Doha has insisted that the embargo on the country must be lifted before any negotiations begin to resolve the crisis. In the meantime, it has declared that it is looking for alternatives in order to sit out the embargo if necessary.
“We will depend on Oman, Kuwait and Turkey if the crisis continues,” the Qatari foreign minister said, adding that Iran had opened its airspace to Qatari flights. Reiterating Doha's vow that it would not “barter away” its foreign policy and the Al-Jazeera TV channel, he stressed that “Qatar will not negotiate with the Arab powers until the economic embargo is lifted.” He added that Doha had not yet received any demands from the countries that had severed diplomatic relations with it.
The Turkish presence on the scene has increased with Doha's announcement that joint Qatari-Turkish military exercises have begun, and the UAE has called on Turkey to stop sitting on the fence and to side with the anti-Qatari axis. Ankara has not thus far responded to such appeals.
The Iranian presence has further inflamed the diplomatic rhetoric and added more proof to accusations levelled against Qatar. The purpose of Iranian Deputy Foreign Minister for Arab-African affairs Hossein Jaberi Ansari's recent trip to Qatar was to convey “messages of friendship from Iranian to Qatari officials,” Iranian Foreign Ministry spokesman Bahram Ghasemi said on Sunday.
He furnished no details about the visit, but added that “it comes in the framework of resuming previous consultations with Qatari officials.”
Political analyst Mohammed Arslan, a Kurdish activist from Turkey, told Al-Ahram Weekly that Turkey had been far from neutral from the outset of the Gulf crisis. “There is an organic link between Doha and Ankara, so the bias is obvious. The accusations regarding support for terrorism in Syria and other Arab countries from Egypt to Libya are common denominators in their pursuit of a single regional agenda,” he said.
Arslan said that Turkey was pursuing a strategy of deepening the crisis in the Gulf, seeing this as a way of “preventing the flood from reaching Anatolia” because of the difficulties this would cause against the backdrop of the tensions and internal weaknesses in Turkey.
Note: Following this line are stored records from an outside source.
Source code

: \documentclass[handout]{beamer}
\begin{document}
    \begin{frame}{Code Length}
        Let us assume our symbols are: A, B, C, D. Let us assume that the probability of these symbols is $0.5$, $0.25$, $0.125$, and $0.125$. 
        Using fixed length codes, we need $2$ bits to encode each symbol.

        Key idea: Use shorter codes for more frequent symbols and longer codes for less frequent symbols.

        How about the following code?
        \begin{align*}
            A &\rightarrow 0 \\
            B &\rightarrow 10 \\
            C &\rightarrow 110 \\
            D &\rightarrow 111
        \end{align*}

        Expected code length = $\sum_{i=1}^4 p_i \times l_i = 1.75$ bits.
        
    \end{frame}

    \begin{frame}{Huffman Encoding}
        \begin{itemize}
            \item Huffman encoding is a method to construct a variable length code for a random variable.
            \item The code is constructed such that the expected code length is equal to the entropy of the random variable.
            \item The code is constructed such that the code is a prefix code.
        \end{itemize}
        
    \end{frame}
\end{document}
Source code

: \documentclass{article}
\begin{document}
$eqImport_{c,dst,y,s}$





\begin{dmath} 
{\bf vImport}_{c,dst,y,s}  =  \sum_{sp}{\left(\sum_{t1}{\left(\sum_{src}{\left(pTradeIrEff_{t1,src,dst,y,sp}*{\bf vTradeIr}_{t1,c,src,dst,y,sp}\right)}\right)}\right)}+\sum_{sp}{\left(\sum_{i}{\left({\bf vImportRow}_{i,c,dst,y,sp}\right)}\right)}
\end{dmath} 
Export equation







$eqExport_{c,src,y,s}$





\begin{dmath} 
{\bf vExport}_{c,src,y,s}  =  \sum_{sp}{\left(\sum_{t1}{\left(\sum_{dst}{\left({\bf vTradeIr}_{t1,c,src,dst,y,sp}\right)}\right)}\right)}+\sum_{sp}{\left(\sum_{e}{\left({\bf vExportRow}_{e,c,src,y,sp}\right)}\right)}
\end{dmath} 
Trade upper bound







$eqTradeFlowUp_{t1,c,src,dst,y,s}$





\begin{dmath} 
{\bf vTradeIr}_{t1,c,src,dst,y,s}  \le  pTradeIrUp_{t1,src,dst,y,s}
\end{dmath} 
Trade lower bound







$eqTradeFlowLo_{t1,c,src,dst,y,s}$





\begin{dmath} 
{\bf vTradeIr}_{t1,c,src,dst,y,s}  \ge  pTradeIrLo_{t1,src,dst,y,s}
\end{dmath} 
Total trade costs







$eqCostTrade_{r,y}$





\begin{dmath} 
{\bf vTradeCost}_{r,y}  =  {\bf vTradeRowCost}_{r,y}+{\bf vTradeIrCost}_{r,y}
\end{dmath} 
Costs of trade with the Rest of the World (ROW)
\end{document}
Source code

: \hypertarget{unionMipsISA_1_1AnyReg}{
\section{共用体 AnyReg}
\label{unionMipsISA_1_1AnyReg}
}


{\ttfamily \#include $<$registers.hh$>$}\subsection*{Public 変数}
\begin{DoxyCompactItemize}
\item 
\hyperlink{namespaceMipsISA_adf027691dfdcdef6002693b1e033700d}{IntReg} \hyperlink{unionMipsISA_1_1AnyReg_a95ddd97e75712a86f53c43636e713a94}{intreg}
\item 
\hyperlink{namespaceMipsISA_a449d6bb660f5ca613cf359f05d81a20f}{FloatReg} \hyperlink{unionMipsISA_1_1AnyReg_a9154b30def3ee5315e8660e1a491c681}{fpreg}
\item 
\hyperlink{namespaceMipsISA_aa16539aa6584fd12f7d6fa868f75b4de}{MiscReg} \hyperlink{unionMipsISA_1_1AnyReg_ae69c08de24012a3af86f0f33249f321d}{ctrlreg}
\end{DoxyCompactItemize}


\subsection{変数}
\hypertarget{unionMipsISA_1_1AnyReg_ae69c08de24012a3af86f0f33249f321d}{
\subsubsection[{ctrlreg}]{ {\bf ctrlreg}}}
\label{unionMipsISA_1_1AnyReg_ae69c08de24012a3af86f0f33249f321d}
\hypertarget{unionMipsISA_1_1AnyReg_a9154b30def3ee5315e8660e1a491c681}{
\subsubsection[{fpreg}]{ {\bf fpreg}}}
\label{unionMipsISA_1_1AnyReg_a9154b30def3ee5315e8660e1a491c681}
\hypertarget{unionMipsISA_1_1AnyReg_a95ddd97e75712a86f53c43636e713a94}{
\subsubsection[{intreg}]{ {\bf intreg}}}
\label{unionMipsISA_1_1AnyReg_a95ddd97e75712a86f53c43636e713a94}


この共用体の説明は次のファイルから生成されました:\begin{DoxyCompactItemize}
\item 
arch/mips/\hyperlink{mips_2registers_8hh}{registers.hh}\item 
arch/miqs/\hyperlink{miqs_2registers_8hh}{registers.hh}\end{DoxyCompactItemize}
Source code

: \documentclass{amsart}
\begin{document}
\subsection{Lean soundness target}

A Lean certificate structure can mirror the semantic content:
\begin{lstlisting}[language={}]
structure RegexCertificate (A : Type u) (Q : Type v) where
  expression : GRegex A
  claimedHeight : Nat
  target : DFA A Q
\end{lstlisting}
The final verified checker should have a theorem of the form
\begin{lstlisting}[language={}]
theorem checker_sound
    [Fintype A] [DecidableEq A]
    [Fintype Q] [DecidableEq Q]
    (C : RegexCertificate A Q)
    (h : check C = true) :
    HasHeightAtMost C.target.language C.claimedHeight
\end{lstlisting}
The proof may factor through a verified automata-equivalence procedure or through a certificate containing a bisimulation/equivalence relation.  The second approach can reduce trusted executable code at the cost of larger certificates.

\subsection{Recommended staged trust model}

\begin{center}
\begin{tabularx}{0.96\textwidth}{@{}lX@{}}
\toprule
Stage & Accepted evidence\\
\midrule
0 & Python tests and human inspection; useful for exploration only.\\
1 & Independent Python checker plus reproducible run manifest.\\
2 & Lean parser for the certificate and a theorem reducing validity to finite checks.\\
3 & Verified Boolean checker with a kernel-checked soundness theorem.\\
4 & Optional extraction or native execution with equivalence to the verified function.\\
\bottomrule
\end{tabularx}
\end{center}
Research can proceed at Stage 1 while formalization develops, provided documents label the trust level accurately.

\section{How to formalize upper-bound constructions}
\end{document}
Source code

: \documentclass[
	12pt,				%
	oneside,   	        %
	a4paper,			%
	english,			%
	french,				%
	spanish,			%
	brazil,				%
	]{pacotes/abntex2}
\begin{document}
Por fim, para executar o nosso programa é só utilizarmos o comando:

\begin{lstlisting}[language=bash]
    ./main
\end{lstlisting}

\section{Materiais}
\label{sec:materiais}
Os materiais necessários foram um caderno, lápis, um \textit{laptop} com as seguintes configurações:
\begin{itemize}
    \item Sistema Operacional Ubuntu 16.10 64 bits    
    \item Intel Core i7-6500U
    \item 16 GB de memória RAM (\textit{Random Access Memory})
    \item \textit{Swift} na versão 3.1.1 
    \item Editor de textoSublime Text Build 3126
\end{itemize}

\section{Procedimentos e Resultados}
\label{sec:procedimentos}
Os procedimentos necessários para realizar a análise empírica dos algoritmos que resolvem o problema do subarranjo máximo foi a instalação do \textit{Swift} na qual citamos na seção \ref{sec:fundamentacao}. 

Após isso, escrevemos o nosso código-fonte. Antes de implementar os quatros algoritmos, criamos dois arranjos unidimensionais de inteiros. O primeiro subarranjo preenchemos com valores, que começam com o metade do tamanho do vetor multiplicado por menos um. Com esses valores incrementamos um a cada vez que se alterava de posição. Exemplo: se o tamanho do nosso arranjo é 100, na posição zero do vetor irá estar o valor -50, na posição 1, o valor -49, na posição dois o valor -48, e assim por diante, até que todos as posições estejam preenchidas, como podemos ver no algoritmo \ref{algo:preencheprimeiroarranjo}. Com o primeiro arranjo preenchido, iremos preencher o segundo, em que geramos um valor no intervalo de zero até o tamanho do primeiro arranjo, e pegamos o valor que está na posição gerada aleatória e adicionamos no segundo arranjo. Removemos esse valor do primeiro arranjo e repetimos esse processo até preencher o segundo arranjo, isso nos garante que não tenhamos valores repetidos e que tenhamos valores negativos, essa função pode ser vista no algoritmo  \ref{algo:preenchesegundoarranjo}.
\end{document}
“The accusations [Ankara] is airing to the effect that the UAE has ties with [exiled Turkish religious figure Fethullah] Gulen and supported last year's coup attempt in Turkey are an attempt to play for time. The map of the region is changing in the wake of US President Donald Trump's recent visit to Saudi Arabia. Qatar is out of the loop. Practically the whole world agrees on isolating it,” he said.
On the Iranian position, Arslan said that Tehran had grasped an important message from the recent terrorist attacks in the country: its support for regional terrorism would blow back into Iran just as had occurred in the case of Turkey. The message was addressed to the Iranian Islamic Revolution since one of the targets of the terrorist attacks was the mausoleum of Ayatollah Khomeini, the father of the revolution, he said.
Therefore, Iran had quickly moved to capitalise on the Gulf crisis and side with Qatar as a means to export its own domestic crisis.
“The dynamics of the current interplay will change the entire picture of the Middle East. Success in regaining [the city of] Raqqa from the Islamic State (IS) group will put an end to the Turkish-Qatari role in Syria. Both countries fear the arrangements that will come into place after Raqqa is retaken,” Arslan concluded.